Well, it’s quite easy it seems. You can save yourself a lot of time by merely delegating development of the second step of the process above while partially or completely disregarding the first, possibly through copying an old template or asking someone to develop a shiny new one. This challenge persists even within exchange information requirements (EIR) that appear well developed on the surface. It’s clear they have devoted considerable time to scrutinising the ‘what’, but the ‘why’ remains rooted in a vision rather than practicality.

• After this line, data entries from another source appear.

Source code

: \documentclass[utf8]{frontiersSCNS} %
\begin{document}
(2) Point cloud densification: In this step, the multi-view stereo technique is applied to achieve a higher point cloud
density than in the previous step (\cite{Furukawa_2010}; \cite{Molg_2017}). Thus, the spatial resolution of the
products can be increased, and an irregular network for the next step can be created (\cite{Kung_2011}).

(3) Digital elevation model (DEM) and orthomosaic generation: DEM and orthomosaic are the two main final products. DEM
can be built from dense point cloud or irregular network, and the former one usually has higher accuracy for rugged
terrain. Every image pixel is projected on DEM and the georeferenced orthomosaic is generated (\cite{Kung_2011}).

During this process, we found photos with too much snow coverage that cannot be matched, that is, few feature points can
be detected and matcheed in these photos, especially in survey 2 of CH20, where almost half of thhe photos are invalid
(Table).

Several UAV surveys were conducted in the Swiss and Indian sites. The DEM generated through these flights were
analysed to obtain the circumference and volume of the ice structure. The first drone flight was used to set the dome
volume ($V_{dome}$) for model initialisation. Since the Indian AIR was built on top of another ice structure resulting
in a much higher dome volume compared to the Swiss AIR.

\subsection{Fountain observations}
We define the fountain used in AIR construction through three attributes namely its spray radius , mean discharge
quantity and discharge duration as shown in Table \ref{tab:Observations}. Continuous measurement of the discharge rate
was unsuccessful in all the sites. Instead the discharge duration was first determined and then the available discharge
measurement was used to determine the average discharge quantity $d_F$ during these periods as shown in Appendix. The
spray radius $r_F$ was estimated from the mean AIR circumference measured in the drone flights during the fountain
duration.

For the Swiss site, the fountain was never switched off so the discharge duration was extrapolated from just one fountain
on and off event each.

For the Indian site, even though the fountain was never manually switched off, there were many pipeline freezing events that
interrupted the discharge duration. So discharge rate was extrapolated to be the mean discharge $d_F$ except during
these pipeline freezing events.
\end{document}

Let me clarify. These somewhat superior EIRs delineate information outputs, usually in a digital context that the end users just can’t use, and may not be able to use for many years due to their ongoing reliance on traditional formats or processes. They might even encounter difficulties in receiving such outputs, given the absence of foundational prerequisites such as a common data environment, a pivotal element of the process’s first step above. And without more incentives or investment, this could be the norm for some time.
No sign of improvement
“The reality is that clients and stakeholders aren’t receiving the necessary right advice or resources to focus on the first step and concentrate on the second.”
Regrettably, the data I’ve gathered, which I have maintained over the years, shows no improvement. Despite the introduction of tools like ISO 7817 and BSI Flex 1965, which have real potential to help solve these issues if the right time and energy was invested, there’s no evidence of a discernible shift in the right direction. The reality is that clients and stakeholders aren’t receiving the necessary right advice or resources to focus on the first step and concentrate on the second.
Although this arguably adds more cost than value for clients, subcontractors and consultants will also feel the pinch as they strive to digitise their information, navigating numerous new standards published every year and risk contract losses if they don’t comply. Worse still, anyone who inadequately articulates requirements and neglects proper pricing may incur substantial bills when they realise their error, further eroding margins.
So, what’s the answer?
We have chosen a destination, but have not checked the compass to ensure we are still on course. I feel a rekindling of the idea behind the 2011 industry-driven approach where an industry working group outlined a path that led to the 2011 BIM mandate is vital once more to realign our trajectory, especially for the public sector. In doing so, we can address the unresolved ‘why’ challenge in various public sectors that is hindering the full adoption of an ISO 19650 approach.
This call is aimed at industry leaders to work closer with government to spearhead a renewed review as we did in 2010/11. The endeavour is no small feat, but is undeniably in our collective best interest as well as the public purse’s.
Drawing from my 2020 BIMplus article, a reintroduction of the underachieved October 2016 objective, designed to test if projects are truly following the process above, is necessary. Using such an approach, we can determine whether our current course is genuinely on target or merely introducing inefficiency into what could otherwise be a value-driven process.
We knew this was required to ensure the 2016 objective was done right, but unfortunately it got forgotten about and never materialised. It may be seven years too late, but testing this across the public sector may result in findings that influence our leaders to take ownership by providing the vital evidence needed to agree a way forward and following it through.
Steady the ship
Prioritising proven concepts and fostering open dialogues is key. While adept at producing standards, our ability to ensure their foundation on tried-and-tested methodologies and share these methodologies remains limited. Numerous standards have been introduced with glaring deficiencies, yet open discussions on these issues remain uncommon. It’s challenging to openly admit shortcomings and invest resources in resolution, but it’s imperative for progress, even if it entails costs.
John Ford is head of digital delivery at Galliford Try.